Nina Canell’s artistic practice does not revolve around the finished artwork; instead, it foregrounds process, synergy and entanglement.
For the Berlinische Galerie, she has conceived an experiential installation that considers the material vitality of calcite. Literally crumbling under our own weight, seven tonnes of shells speak up from the ground, causing a sensation remote from that of walking on a polished gallery floor. Yet, crushed calcite from marine molluscs is an essential ingredient in concrete, a major constituent of our built environment. Here, the biomineral forms that feed the con-struction industry break down over the course of the exhibition. Material stress gives way to a sounding, durational sculpture, inviting us to consider the ineffable number of broken bodies that hold us up.
The exhibition brings together several of Canell’s sculptural works, including a number of severed subsea power and signaling cables. The circulation of energy is an integral preoccupation of Canell’s practice, which is further explored in a video created with long-term collaborator Robin Watkins. Alternating between two sites, it shows a leopard slug slowly navigating an electrical enclosure. Seemingly blending into a hybrid form, the slug’s muscular fluctuations respond to defunct circuits and palimpsest electric fields, almost becoming a part of the infra-structural environment. The screen itself, a wall of Light Emitting Diodes, relays the intimate moving images of the slug by way of voltage variations.

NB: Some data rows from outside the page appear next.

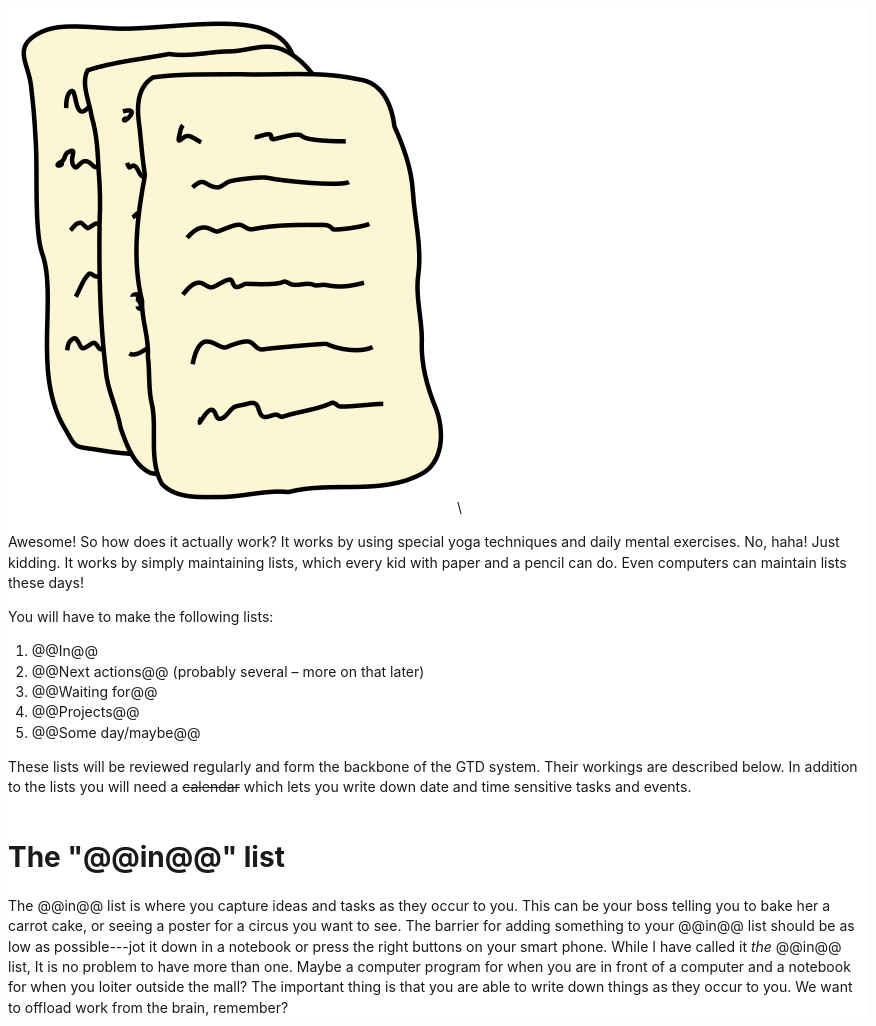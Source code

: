 ![lists!](images/lists.svg)\

Awesome! So how does it actually work? It works by using special yoga techniques
and daily mental exercises.  No, haha! Just kidding.  It works by simply
maintaining lists, which every kid with paper and a pencil can do.  Even
computers can maintain lists these days!

You will have to make the following lists:

1. @@In@@
1. @@Next actions@@ (probably several – more on that later)
1. @@Waiting for@@
1. @@Projects@@
1. @@Some day/maybe@@

These lists will be reviewed regularly and form the backbone of the GTD system.
Their workings are described below.  In addition to the lists you will need a
~~calendar~~ which lets you write down date and time sensitive tasks and events.

# The "@@in@@" list

The @@in@@ list is where you capture ideas and tasks as they occur to you.  This
can be your boss telling you to bake her a carrot cake, or seeing a poster for a
circus you want to see.  The barrier for adding something to your @@in@@ list
should be as low as possible---jot it down in a notebook or press the right
buttons on your smart phone.  While I have called it *the* @@in@@ list, It is
no problem to have more than one.  Maybe a computer program for when you are in
front of a computer and a notebook for when you loiter outside the mall?  The
important thing is that you are able to write down things as they occur to you.
We want to offload work from the brain, remember?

The sequence that follows is captured up high, framing portal-like openings in massive, curved buildings on the waterfront in Telegraph Bay, Hong Kong. These passageways are known as “dragon holes” and are the result of human engineering, allowing dragons to pass through dense apartment blocks, as they descend from the mountains to drink and bathe in the ocean below. Focusing on the apparent emptiness that constitutes the dragon’s path, the camera steadily zooms out using compressed air to control the motion of the lens.
The exhibition considers the overlaps between minerals, animals, energies and technologies, reflecting the artist’s commitment to duration and circulation as fundamental sculptural tools.